A los 13 años, se instaló solo en la ciudad de La Plata para estudiar en el Colegio Nacional Rafael Hernández de la UNLP. El primer año en el colegio fue emocionalmente difícil: en aquellos días grises, de inadecuación y soledad, sintió que la demostración de un teorema lo rescataba de sus tribulaciones. “Uno busca lo que no tiene: yo no tenía orden, y busqué el orden porque no lo tenía -dijo años después, en una entrevista-. Y el orden por excelencia es el orden de las matemáticas”.
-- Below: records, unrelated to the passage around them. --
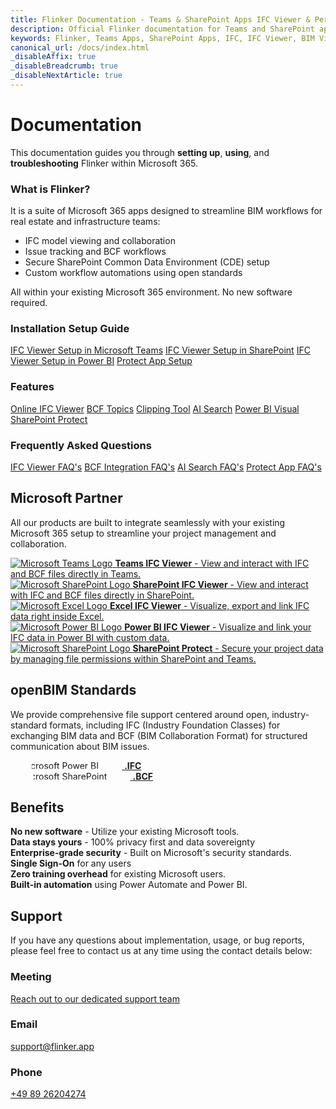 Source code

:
 ```yaml
---
title: Flinker Documentation - Teams & SharePoint Apps IFC Viewer & Permissions Management
description: Official Flinker documentation for Teams and SharePoint apps. Learn how to use the IFC Viewer for BIM files and manage sharing and permissions with our comprehensive guides.
keywords: Flinker, Teams Apps, SharePoint Apps, IFC, IFC Viewer, BIM Viewer, Sharing Permissions, Permissions Management, Documentation, IFC GPT, IFC Microsoft, AI, PowerBI, Power Automate
canonical_url: /docs/index.html
_disableAffix: true
_disableBreadcrumb: true
_disableNextArticle: true
---
```


# Documentation

This documentation guides you through **setting up**, **using**, and **troubleshooting** Flinker within Microsoft 365. 

### What is Flinker?
It is a suite of Microsoft 365 apps designed to streamline BIM workflows for real estate and infrastructure teams:
- IFC model viewing and collaboration 
- Issue tracking and BCF workflows 
- Secure SharePoint Common Data Environment (CDE) setup 
- Custom workflow automations using open standards 

All within your existing Microsoft 365 environment. No new software required.

<!-- Vertical Cards -->
<div class="vertical-card-container">
  <div class="vertical-card">
    <div class="vertical-card-content">
      <h3 class="card-title">Installation Setup Guide</h3>
      <a href="/docs/setting-up-the-ifc-viewer-in-microsoft-teams.html" class="card-link">IFC Viewer Setup in Microsoft Teams</a>
      <a href="/docs/viewer-app-installation-with-admin-approval.html" class="card-link">IFC Viewer Setup in SharePoint</a>
      <a href="/docs/ifc-viewer-installation-for-power-bi.html" class="card-link">IFC Viewer Setup in Power BI</a>
      <a href="/docs/installation.html" class="card-link">Protect App Setup</a>
    </div>
  </div>
  <div class="vertical-card">
    <div class="vertical-card-content">
      <h3 class="card-title">Features</h3>
      <a href="/docs/ifc-viewer.html" class="card-link">Online IFC Viewer</a>
      <a href="/docs/ifc-bcf.html" class="card-link">BCF Topics</a>
      <a href="/docs/faq-ifc-viewer.html" class="card-link">Clipping Tool</a>
      <a href="/docs/ai-search.html" class="card-link">AI Search</a>
      <a href="/docs/ifc-power-bi.html" class="card-link">Power BI Visual</a>
      <a href="/docs/share-features.html" class="card-link">SharePoint Protect</a>
    </div>
  </div>
  <div class="vertical-card">
    <div class="vertical-card-content">
      <h3 class="card-title">Frequently Asked Questions</h3>
      <a href="/docs/faq-ifc-viewer.html" class="card-link">IFC Viewer FAQ's</a>
      <a href="/docs/ifc-bcf.html" class="card-link">BCF Integration FAQ's</a>
      <a href="/docs/ai-search.html" class="card-link">AI Search FAQ's</a>
      <a href="/docs/faq-share-app-for-microsoft-sharepoint.html" class="card-link">Protect App FAQ's</a>
    </div>
  </div>  
</div>

## Microsoft Partner
All our products are built to integrate seamlessly with your existing Microsoft 365 setup to streamline your project management and collaboration.

<div class="benefits-container">
  <div class="benefit-item">
    <a href="/docs/ifc-viewer-for-teams.html">
      <span class="benefit-icon">
        <img
          src="_media\Microsoft_Office_Teams_Logo.svg"
          alt="Microsoft Teams Logo"
        >
      </span>
      <span class="benefit-text">
        <b>Teams IFC Viewer</b> - View and interact with IFC and BCF files directly in Teams.
      </span>
    </a>
  </div>

  <div class="benefit-item">
    <a href="/docs/ifc-viewer-for-sharepoint.html">
      <span class="benefit-icon">
        <img
          src="_media\Microsoft_Office_SharePoint_Logo.svg"
          alt="Microsoft SharePoint Logo"
        >
      </span>
      <span class="benefit-text">
        <b>SharePoint IFC Viewer</b> - View and interact with IFC and BCF files directly in SharePoint.
      </span>
    </a>
  </div>

  <div class="benefit-item">
    <a href="/docs/ifc-viewer-for-microsoft-excel.html">
      <span class="benefit-icon">
        <img
          src="_media\Microsoft_Office_Excel_Logo.svg"
          alt="Microsoft Excel Logo"
        >
      </span>
      <span class="benefit-text">
        <b>Excel IFC Viewer</b> - Visualize, export and link IFC data right inside Excel.
      </span>
    </a>
  </div>

  <div class="benefit-item">
    <a href="/docs/ifc-power-bi.html">
      <span class="benefit-icon">
        <img
          src="_media\Power_BI_Logo.svg"
          alt="Microsoft Power BI Logo"
        >
      </span>
      <span class="benefit-text">
        <b>Power BI IFC Viewer</b> - Visualize and link your IFC data in Power BI with custom data.
      </span>
    </a>
  </div>

  <div class="benefit-item">
    <a href="/docs/share-features.html">
      <span class="benefit-icon">
        <img
          src="_media\Microsoft_Office_SharePoint_Logo.svg"
          alt="Microsoft SharePoint Logo"
        >
      </span>
      <span class="benefit-text">
        <b>SharePoint Protect</b> - Secure your project data by managing file permissions within SharePoint and Teams.
      </span>
    </a>
  </div>
</div>

## openBIM Standards
We provide comprehensive file support centered around open, industry-standard formats, including IFC (Industry Foundation Classes) for exchanging BIM data and BCF (BIM Collaboration Format) for structured communication about BIM issues.

<div class="benefits-container">
  <div class="benefit-item">
    <a href="/docs/ifc-viewer.html">
      <span class="benefit-icon">
        <img
          style="clip-path: inset(19%);"
          src="https://www.buildingsmart.org/wp-content/uploads/2024/07/bsi-icon-download.png"
          alt="Microsoft Power BI Logo"
        >
      </span>
      <span class="benefit-text">
        <b>.IFC</b>
      </span>
    </a>
  </div>

  <div class="benefit-item">
    <a href="/docs/ifc-bcf.html">
      <span class="benefit-icon">
        <img
          style="clip-path: inset(19%);"
          src="https://www.buildingsmart.org/wp-content/uploads/2024/07/bcf-icon-download.png"
          alt="Microsoft SharePoint Logo"
        >
      </span>
      <span class="benefit-text">
        <b>.BCF</b>
      </span>
    </a>
  </div>
</div>

## Benefits

<div class="benefits-container">
  <div class="benefit-item">
    <span class="benefit-icon"><i class="ms-Icon ms-Icon--AppIconDefaultAdd"></i></span>
    <span class="benefit-text"><b>No new software</b> - Utilize your existing Microsoft tools.</span>
  </div>
  <div class="benefit-item">
    <span class="benefit-icon"><i class="ms-Icon ms-Icon--Lock"></i></span>
    <span class="benefit-text"><b>Data stays yours</b> - 100% privacy first and data sovereignty</span>
  </div>
  <div class="benefit-item">
    <span class="benefit-icon"><i class="ms-Icon ms-Icon--Shield"></i></span>
    <span class="benefit-text"><b>Enterprise-grade security</b> - Built on Microsoft's security standards.</span>
  </div>
  <div class="benefit-item">
    <span class="benefit-icon"><i class="ms-Icon ms-Icon--Signin"></i></span>
    <span class="benefit-text"><b>Single Sign-On</b> for any users</span>
  </div>
  <div class="benefit-item">
    <span class="benefit-icon"><i class="ms-Icon ms-Icon--BookAnswers"></i></span>
    <span class="benefit-text"><b>Zero training overhead</b> for existing Microsoft users.</span>
  </div>
  <div class="benefit-item">
    <span class="benefit-icon"><i class="ms-Icon ms-Icon--Flow"></i></span>
    <span class="benefit-text"><b>Built-in automation</b> using Power Automate and Power BI.</span>
  </div>
</div>

## Support

If you have any questions about implementation, usage, or bug reports, please feel free to contact us at any time using the contact details below:

<!-- Benefits Container for Contact Information -->
<div class="benefits-container">
  <div class="benefit-item">
    <span class="benefit-text">
      <h3 class="card-title">Meeting</h3>
      <a href="https://outlook.office365.com/book/SupportConsultingonlinemeeting@flinker.app/" class="contact-link">Reach out to our dedicated support team</a>
    </span>
  </div>
  <div class="benefit-item">
    <span class="benefit-text">
      <h3 class="card-title">Email</h3>
      <a href="mailto:support@flinker.app" class="contact-link">support@flinker.app</a>
    </span>
  </div>
  <div class="benefit-item">
    <span class="benefit-text">
      <h3 class="card-title">Phone</h3>
      <a href="tel:+498926204274" class="contact-link">+49 89 26204274</a>
    </span>
  </div>
</div>
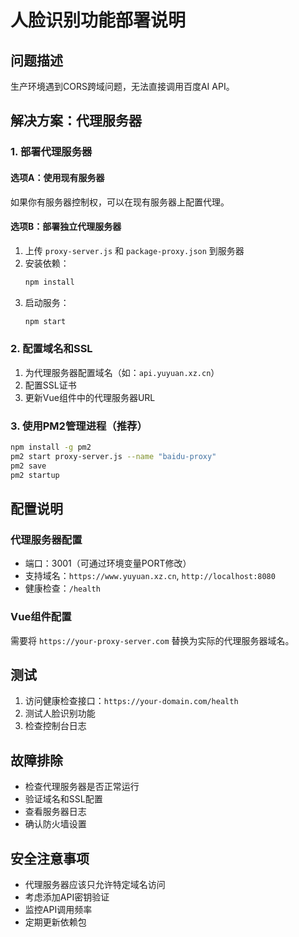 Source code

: # 人脸识别功能部署说明

## 问题描述
生产环境遇到CORS跨域问题，无法直接调用百度AI API。

## 解决方案：代理服务器

### 1. 部署代理服务器

#### 选项A：使用现有服务器
如果你有服务器控制权，可以在现有服务器上配置代理。

#### 选项B：部署独立代理服务器
1. 上传 `proxy-server.js` 和 `package-proxy.json` 到服务器
2. 安装依赖：
   ```bash
   npm install
   ```
3. 启动服务：
   ```bash
   npm start
   ```

### 2. 配置域名和SSL
1. 为代理服务器配置域名（如：`api.yuyuan.xz.cn`）
2. 配置SSL证书
3. 更新Vue组件中的代理服务器URL

### 3. 使用PM2管理进程（推荐）
```bash
npm install -g pm2
pm2 start proxy-server.js --name "baidu-proxy"
pm2 save
pm2 startup
```

## 配置说明

### 代理服务器配置
- 端口：3001（可通过环境变量PORT修改）
- 支持域名：`https://www.yuyuan.xz.cn`, `http://localhost:8080`
- 健康检查：`/health`

### Vue组件配置
需要将 `https://your-proxy-server.com` 替换为实际的代理服务器域名。

## 测试
1. 访问健康检查接口：`https://your-domain.com/health`
2. 测试人脸识别功能
3. 检查控制台日志

## 故障排除
- 检查代理服务器是否正常运行
- 验证域名和SSL配置
- 查看服务器日志
- 确认防火墙设置

## 安全注意事项
- 代理服务器应该只允许特定域名访问
- 考虑添加API密钥验证
- 监控API调用频率
- 定期更新依赖包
Al terminar el secundario ingresó en la Facultad de Ciencias Físico Matemáticas de la Universidad Nacional de La Plata y en 1930 se afilió a la Federación Juvenil Comunista. Luego del golpe de Uriburu en septiembre de ese año fue perseguido por sus ideas de izquierda: dejó la universidad y pasó a la clandestinidad junto con Matilde Kusminsky-Richter, quien fue más tarde su mujer y madre de los dos hijos de la pareja. Luego de un tiempo en París -donde se dice que escribió su primera obra de ficción, llamada entonces La fuente muda– Sabato volvió a la Argentina en 1936, se casó con Matilde y retomó los estudios de ciencia. Se graduó como Doctor en Ciencias Físico Matemáticas en 1938, el mismo año en que nació su primer hijo, Jorge Federico. Con una beca para trabajar y estudiar en el Instituto Madame Curie de París -gestionada por Bernardo Houssay-, Sabato se instaló en la capital francesa con su mujer y su pequeño hijo: durante el día se dedicaba a las radiaciones atómicas y por la noche renacía su vocación literaria. “Durante ese tiempo de antagonismos, por la mañana me sepultaba entre electrómetros y probetas, y anochecía en los bares, con los delirantes surrealistas”, contó en Antes del fin, su libro de memorias de 1998. Después de una breve estancia en el MIT, en Estados Unidos, volvió en 1941 a la Argentina, convencido ya de abandonar la ciencia y dedicarse a la literatura; antes de hacerlo definitivamente trabajó como astrofísico y docente en cursos de doctorado en la UNLP, para cumplir con quienes le habían otorgado la beca en Francia.

Finalmente en 1945 se volcó de lleno a la literatura: ese año se difundió su obra Uno y el universo, nació su segundo hijo -Mario Sabato, el director de cine- y se instaló con su familia en Santos Lugares, en la mítica casa donde vivió y escribió durante todo el resto de su vida. El túnel, novela publicada en 1948, recibió críticas entusiastas de Albert Camus, quien la hizo traducir por Gallimard al francés. En 1961 se dio a conocer la novela que le dio fama internacional: Sobre héroes y tumbas. Otros trece años después, en 1974, llegó su tercera y última novela, Abaddón el exterminador.

Los numerosos premios en la Argentina y en el extranjero, las publicaciones de sus artículos y de sus ensayos, se vieron momentáneamente interrumpidos en 1984, cuando su histórica postura contraria a cualquier clase de autoritarismo lo llevó a presidir la Comisión Nacional sobre Desaparición de Personas (CONADEP) que redactó el Nunca más, también conocido como Informe Sabato. Ese mismo año Enesto Sabato recibió el prestigio Premio Miguel de Cervantes de Literatura. «Un simple mortal, tierno, desamparado, andariego -dijo en su discurso refiriéndose al Quijote, tal vez autorreferencialmente-, el hombre que alguna vez dijo que por la libertad, así como por la honra, se puede y se debe aventurar la vida».